Imagine sitting at a crystal clear lake. The water is so smooth you can see the perfect reflection of the landscape as if you were seeing double. The mountain rises above the lake, and at the same time, seems to plummet equally into a separate sky deep within the lake.
Now imagine a giant splash in the water near you. Cold drops land on your bare skin and instantly take away your comfort. You look beside you and sure enough, there is a young boy, picking up another big rock to chuck into the water! You’d toss him in, but you are better than that, today at least!
Watching the ripples of an impact in water can be mesmerizing if you take the time for it. But what if you could simply do a countermeasure and instantly settle the waters? What if, on a stormy day, you could cease the violent churning of a sea? What if you could bring peace?
As we’ve been working through the beatitudes found at the beginning of the Sermon on the Mount in Matthew 5, we’ve seen Jesus guide His disciples (and us) to salvation:
-you’re blessed when you are spiritually broken
-you’re blessed when you mourn that brokenness, knowing it is not good
-you’re blessed when you see your inability to fix that brokenness
-you’re blessed when you long (hunger and thirst) for rescue and wholeness (righteousness)
-you’re blessed when you choose mercy. Mercy on the brokenness of everyone else, for then you can receive God’s mercy.
-you’re blessed when you’ve been made pure by the mercy of God.
All of these first statements set the hearer on a path to find salvation, but then, as salvation brings new life, the direction changes.

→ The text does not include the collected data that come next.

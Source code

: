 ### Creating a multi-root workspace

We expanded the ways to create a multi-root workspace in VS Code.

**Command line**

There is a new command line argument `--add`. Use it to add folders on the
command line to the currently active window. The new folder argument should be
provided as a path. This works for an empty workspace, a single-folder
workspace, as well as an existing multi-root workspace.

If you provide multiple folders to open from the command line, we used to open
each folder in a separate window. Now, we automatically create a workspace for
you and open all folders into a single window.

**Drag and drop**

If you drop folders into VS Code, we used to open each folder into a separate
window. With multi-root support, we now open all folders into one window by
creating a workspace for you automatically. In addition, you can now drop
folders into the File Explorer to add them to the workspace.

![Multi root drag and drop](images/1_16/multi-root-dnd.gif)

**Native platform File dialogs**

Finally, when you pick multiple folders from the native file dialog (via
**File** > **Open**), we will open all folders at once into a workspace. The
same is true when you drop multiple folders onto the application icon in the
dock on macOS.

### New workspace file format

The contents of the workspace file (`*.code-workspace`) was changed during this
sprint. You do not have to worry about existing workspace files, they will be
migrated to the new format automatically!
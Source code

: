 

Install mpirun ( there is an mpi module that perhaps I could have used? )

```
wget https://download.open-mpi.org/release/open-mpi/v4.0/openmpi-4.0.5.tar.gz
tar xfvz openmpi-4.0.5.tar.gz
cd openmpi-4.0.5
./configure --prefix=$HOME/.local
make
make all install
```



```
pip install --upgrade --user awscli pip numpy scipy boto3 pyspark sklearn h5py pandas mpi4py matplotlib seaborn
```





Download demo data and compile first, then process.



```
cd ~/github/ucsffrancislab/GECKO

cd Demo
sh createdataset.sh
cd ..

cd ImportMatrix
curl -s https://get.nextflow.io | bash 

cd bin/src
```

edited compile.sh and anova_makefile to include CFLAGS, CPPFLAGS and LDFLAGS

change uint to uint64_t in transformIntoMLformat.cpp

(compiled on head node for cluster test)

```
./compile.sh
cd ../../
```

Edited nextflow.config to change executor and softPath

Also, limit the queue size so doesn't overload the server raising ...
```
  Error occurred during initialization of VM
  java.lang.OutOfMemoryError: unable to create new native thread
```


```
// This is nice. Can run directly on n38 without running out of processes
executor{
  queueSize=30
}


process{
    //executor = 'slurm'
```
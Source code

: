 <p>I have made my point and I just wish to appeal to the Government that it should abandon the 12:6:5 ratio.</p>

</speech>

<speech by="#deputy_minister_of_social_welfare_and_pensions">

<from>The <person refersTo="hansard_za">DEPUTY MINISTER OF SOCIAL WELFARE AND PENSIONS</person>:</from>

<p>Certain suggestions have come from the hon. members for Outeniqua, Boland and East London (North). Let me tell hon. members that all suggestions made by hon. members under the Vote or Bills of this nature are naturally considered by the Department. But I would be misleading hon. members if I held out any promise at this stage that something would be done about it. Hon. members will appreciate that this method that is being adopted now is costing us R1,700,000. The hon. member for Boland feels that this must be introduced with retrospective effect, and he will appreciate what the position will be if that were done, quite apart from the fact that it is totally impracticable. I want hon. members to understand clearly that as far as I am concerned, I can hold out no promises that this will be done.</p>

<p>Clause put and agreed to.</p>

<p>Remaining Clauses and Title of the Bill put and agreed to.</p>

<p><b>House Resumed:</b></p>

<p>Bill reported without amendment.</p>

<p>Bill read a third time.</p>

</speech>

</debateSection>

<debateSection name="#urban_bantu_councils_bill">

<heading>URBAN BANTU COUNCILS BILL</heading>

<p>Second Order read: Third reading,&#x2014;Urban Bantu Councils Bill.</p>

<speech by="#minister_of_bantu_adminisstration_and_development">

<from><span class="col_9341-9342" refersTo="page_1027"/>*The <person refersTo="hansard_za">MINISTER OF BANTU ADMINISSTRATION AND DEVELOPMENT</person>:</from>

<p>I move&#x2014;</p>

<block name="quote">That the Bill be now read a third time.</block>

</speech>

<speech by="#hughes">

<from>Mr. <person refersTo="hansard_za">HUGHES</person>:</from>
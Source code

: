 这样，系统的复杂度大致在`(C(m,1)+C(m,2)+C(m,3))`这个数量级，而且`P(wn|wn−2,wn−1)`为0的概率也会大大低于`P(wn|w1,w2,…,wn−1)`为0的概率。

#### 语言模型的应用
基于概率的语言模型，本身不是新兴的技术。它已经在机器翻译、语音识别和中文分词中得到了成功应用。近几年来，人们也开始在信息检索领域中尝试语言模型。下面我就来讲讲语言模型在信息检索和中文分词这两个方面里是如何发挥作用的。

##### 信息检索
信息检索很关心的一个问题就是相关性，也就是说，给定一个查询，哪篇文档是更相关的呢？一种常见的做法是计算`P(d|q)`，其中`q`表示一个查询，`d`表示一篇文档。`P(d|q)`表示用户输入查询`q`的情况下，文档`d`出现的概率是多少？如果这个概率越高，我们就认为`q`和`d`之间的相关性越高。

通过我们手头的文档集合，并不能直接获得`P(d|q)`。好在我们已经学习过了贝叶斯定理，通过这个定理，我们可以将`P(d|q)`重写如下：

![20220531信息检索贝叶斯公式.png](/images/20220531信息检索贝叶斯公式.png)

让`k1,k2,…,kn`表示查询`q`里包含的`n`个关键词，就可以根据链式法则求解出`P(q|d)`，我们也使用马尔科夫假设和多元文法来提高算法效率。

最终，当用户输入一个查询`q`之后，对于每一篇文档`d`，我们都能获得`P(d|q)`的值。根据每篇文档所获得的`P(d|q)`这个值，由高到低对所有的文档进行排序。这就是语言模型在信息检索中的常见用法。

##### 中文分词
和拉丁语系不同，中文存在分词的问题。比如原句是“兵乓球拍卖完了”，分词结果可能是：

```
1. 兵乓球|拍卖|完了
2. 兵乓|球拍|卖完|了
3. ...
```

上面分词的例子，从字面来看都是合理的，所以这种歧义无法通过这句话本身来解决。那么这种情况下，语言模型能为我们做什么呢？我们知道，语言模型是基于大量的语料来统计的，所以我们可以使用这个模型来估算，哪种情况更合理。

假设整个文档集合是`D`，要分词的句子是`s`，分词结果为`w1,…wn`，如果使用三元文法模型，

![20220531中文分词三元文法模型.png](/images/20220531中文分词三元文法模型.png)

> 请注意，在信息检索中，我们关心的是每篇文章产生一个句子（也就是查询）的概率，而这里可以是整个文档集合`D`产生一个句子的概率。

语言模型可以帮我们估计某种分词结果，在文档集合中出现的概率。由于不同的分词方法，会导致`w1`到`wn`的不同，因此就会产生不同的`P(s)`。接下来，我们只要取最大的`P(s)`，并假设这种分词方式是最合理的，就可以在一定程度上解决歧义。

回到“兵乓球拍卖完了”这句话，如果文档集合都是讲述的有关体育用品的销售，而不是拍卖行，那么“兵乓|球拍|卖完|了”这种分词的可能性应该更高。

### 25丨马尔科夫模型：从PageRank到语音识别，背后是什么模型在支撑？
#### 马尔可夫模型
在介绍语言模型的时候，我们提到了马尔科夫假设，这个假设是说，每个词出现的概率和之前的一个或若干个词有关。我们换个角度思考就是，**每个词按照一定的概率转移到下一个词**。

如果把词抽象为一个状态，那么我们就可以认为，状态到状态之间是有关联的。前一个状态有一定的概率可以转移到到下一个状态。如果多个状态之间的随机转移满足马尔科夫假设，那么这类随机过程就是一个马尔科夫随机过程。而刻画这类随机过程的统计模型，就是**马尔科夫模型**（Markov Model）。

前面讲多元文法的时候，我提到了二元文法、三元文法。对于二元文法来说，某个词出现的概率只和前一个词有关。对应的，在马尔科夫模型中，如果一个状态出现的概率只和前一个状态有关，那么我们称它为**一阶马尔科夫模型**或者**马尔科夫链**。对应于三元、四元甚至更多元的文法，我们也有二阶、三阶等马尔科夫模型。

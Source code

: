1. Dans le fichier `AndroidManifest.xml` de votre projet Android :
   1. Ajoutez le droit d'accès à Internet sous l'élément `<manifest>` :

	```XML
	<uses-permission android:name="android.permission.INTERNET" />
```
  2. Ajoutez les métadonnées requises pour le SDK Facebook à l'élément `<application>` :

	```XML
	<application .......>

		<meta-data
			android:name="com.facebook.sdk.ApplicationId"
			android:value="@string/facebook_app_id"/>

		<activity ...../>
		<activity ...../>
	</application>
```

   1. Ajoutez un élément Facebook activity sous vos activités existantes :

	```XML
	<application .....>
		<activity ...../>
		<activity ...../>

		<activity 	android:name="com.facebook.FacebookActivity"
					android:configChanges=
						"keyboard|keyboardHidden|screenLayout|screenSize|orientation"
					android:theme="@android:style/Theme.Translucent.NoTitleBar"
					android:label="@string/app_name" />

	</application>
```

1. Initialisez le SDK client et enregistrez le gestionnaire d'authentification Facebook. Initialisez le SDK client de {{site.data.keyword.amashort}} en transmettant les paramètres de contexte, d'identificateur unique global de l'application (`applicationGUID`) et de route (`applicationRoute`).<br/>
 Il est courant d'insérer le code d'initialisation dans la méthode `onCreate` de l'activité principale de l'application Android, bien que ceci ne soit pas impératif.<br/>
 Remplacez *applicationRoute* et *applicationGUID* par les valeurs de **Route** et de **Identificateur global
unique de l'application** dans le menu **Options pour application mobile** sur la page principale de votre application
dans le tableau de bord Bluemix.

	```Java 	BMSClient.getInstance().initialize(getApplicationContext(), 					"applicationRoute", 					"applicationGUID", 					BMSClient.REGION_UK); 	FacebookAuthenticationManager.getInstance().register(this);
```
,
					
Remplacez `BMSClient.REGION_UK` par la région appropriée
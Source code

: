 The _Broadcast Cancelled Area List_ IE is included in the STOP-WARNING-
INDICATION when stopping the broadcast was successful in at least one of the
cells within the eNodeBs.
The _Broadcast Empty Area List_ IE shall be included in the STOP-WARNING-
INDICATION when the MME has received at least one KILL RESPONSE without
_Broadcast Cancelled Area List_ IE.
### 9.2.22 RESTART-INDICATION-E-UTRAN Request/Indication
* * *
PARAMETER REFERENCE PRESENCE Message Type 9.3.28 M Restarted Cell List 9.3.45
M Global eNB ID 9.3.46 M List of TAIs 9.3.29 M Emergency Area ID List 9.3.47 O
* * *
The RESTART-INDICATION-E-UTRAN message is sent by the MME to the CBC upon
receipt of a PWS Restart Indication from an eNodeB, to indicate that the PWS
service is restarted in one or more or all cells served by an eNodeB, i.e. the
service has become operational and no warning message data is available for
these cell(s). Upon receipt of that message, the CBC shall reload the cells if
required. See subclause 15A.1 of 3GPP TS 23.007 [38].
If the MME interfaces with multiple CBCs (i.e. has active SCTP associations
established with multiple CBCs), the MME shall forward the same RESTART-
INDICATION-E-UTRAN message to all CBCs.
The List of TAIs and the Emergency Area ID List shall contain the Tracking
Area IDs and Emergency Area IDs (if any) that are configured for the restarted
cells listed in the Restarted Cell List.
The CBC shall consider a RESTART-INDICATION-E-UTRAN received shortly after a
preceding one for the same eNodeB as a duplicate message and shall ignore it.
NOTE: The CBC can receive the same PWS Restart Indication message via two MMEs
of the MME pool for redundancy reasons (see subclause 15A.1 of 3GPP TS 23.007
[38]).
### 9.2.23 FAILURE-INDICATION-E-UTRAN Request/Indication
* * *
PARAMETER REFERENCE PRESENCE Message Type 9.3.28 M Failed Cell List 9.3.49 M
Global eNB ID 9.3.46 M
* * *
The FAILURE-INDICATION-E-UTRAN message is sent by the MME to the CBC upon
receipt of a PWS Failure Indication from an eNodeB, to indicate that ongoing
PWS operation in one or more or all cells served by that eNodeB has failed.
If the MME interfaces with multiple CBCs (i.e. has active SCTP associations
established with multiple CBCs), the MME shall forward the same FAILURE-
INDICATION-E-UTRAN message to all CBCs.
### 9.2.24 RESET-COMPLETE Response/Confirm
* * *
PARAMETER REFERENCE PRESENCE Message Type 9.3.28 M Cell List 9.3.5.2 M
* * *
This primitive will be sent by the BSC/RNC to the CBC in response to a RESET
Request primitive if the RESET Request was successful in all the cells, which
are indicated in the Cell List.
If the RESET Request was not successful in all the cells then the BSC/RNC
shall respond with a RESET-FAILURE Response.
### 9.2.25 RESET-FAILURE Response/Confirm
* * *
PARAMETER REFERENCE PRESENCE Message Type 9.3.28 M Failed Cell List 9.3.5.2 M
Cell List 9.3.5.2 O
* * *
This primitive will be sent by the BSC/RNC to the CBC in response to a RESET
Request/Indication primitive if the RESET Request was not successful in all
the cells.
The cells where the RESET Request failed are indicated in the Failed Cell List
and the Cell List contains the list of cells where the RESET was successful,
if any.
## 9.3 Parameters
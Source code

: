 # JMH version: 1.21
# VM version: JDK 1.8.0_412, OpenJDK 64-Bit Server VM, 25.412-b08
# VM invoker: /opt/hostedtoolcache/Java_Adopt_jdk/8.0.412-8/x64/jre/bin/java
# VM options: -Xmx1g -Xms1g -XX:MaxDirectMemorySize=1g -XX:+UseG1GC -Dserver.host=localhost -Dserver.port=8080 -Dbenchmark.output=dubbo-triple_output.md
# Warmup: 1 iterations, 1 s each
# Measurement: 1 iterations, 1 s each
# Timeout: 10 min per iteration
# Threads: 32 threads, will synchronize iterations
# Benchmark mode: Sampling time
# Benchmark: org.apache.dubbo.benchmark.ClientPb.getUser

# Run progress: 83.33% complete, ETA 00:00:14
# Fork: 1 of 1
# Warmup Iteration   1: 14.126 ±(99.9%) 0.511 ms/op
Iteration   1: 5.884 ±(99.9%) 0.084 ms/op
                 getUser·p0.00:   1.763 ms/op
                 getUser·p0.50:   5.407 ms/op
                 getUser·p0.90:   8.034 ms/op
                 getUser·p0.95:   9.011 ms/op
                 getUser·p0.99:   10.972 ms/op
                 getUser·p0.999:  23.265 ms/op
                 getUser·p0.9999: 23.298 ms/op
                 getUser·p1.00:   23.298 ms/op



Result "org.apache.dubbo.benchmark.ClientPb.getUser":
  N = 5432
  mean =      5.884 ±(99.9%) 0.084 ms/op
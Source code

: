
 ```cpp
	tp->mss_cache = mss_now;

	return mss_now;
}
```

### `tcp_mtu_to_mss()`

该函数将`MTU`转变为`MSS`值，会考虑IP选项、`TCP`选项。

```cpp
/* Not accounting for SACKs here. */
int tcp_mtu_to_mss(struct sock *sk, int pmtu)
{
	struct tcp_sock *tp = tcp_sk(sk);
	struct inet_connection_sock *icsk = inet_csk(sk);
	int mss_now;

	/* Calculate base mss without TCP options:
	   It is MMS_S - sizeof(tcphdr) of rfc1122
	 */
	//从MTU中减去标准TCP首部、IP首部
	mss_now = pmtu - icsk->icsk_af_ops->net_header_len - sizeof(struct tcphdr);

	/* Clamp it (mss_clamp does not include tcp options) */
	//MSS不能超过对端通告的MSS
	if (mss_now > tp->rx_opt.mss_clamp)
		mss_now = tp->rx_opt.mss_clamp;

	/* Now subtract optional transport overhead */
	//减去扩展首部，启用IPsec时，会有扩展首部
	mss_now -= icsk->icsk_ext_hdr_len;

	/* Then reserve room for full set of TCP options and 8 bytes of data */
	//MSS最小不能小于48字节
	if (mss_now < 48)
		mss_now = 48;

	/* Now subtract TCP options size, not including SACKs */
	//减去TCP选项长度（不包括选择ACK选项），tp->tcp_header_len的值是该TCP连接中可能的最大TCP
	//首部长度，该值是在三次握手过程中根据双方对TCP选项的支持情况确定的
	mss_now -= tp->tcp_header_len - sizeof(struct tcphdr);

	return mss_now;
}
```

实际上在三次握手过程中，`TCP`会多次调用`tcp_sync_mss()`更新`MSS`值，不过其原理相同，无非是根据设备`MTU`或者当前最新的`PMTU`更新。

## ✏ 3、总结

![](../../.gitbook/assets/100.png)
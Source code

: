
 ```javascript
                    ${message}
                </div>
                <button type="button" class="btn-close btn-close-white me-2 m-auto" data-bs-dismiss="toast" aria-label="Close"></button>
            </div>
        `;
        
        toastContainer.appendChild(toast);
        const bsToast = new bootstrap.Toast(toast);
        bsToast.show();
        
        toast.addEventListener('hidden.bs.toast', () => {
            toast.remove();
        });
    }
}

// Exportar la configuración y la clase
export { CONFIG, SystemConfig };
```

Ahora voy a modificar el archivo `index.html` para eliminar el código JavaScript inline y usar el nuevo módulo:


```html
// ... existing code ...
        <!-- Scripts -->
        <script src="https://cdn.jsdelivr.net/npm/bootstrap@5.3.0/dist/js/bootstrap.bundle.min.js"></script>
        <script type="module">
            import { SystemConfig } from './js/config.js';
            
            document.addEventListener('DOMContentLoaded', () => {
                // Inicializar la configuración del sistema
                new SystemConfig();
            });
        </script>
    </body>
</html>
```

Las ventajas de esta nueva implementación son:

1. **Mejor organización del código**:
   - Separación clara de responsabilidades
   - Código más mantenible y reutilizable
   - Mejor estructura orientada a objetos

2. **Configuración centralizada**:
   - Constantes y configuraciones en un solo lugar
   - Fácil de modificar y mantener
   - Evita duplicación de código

Blessed are the peacemakers, for they will be called children of God.Matthew 5:9
As one repents of the terrible storm of sin within, Jesus brings peace. Peace with God is what takes place when a person is made righteous. There is no longer any animosity or separation between the forgiven sinner and the loving Father. How beautiful it is!
Remember the illustration of the shipwrecked man who desperately searches for rescue? Once he is finally found and rescued, do you think he might have compassion on others who are shipwrecked and stranded? Absolutely! Having been rescued from such despair, he would hope the same for others. If he were a good man, he would take time to search others out and aid them in their distress.
Jesus indicates that when one receives new life in Him, they will want others to receive it too. Those who receive peace with God, want others to receive this wonderful gift too!
Have you ever tasted something so profoundly good you practically begged others to try it? So it is with mercy and grace.
When the waters of our hearts have been stilled by the peace of Christ, we want to bring that same experience to others in their despair. We want to calm the waters, not disrupt them. We want to bring peace, not division.
May we not forget when sin’s storm was conquered within us. May we not forget what despair felt like before Christ rescued us. May we, with trembling love and compassion, seek to be makers of peace, bringing the sweet goodness of God into the brokenness of those who do not yet know Him.